Exercise goal:
Write out the records again, exactly. Nothing may be dropped.

--- Dataset Enclosed Below ---

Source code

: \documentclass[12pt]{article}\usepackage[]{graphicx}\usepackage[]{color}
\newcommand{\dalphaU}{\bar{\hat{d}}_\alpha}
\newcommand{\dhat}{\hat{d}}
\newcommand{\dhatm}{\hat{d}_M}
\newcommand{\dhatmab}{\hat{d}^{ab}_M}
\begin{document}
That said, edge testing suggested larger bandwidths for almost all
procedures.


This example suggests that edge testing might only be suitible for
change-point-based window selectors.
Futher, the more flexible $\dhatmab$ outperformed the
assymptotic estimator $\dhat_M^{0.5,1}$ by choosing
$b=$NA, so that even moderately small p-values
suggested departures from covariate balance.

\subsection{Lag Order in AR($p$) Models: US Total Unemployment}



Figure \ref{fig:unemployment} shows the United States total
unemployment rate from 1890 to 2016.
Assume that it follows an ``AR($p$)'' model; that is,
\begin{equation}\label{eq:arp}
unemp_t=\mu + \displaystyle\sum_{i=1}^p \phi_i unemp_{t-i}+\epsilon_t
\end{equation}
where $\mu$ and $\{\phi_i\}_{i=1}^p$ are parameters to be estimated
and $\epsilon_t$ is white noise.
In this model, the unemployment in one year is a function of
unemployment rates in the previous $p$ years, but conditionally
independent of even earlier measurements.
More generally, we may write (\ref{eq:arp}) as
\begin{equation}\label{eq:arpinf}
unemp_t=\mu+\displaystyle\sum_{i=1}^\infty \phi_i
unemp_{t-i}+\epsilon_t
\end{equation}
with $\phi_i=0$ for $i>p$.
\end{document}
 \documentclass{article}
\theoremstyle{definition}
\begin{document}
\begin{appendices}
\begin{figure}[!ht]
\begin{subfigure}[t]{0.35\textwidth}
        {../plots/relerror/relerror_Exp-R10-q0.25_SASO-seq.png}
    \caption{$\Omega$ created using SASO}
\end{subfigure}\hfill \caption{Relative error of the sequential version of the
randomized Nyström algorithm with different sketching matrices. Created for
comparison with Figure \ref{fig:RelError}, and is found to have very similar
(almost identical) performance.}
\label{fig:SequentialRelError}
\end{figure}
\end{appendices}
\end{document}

--- End of Enclosed Dataset ---

Result of the task:
Source code

: \documentclass[12pt]{article}\usepackage[]{graphicx}\usepackage[]{color}
\newcommand{\dalphaU}{\bar{\hat{d}}_\alpha}
\newcommand{\dhat}{\hat{d}}
\newcommand{\dhatm}{\hat{d}_M}
\newcommand{\dhatmab}{\hat{d}^{ab}_M}
\begin{document}
That said, edge testing suggested larger bandwidths for almost all
procedures.


This example suggests that edge testing might only be suitible for
change-point-based window selectors.
Futher, the more flexible $\dhatmab$ outperformed the
assymptotic estimator $\dhat_M^{0.5,1}$ by choosing
$b=$NA, so that even moderately small p-values
suggested departures from covariate balance.

\subsection{Lag Order in AR($p$) Models: US Total Unemployment}



Figure \ref{fig:unemployment} shows the United States total
unemployment rate from 1890 to 2016.
Assume that it follows an ``AR($p$)'' model; that is,
\begin{equation}\label{eq:arp}
unemp_t=\mu + \displaystyle\sum_{i=1}^p \phi_i unemp_{t-i}+\epsilon_t
\end{equation}
where $\mu$ and $\{\phi_i\}_{i=1}^p$ are parameters to be estimated
and $\epsilon_t$ is white noise.
In this model, the unemployment in one year is a function of
unemployment rates in the previous $p$ years, but conditionally
independent of even earlier measurements.
More generally, we may write (\ref{eq:arp}) as
\begin{equation}\label{eq:arpinf}
unemp_t=\mu+\displaystyle\sum_{i=1}^\infty \phi_i
unemp_{t-i}+\epsilon_t
\end{equation}
with $\phi_i=0$ for $i>p$.
\end{document}
 \documentclass{article}
\theoremstyle{definition}
\begin{document}
\begin{appendices}
\begin{figure}[!ht]
\begin{subfigure}[t]{0.35\textwidth}
        {../plots/relerror/relerror_Exp-R10-q0.25_SASO-seq.png}
    \caption{$\Omega$ created using SASO}
\end{subfigure}\hfill \caption{Relative error of the sequential version of the
randomized Nyström algorithm with different sketching matrices. Created for
comparison with Figure \ref{fig:RelError}, and is found to have very similar
(almost identical) performance.}
\label{fig:SequentialRelError}
\end{figure}
\end{appendices}
\end{document}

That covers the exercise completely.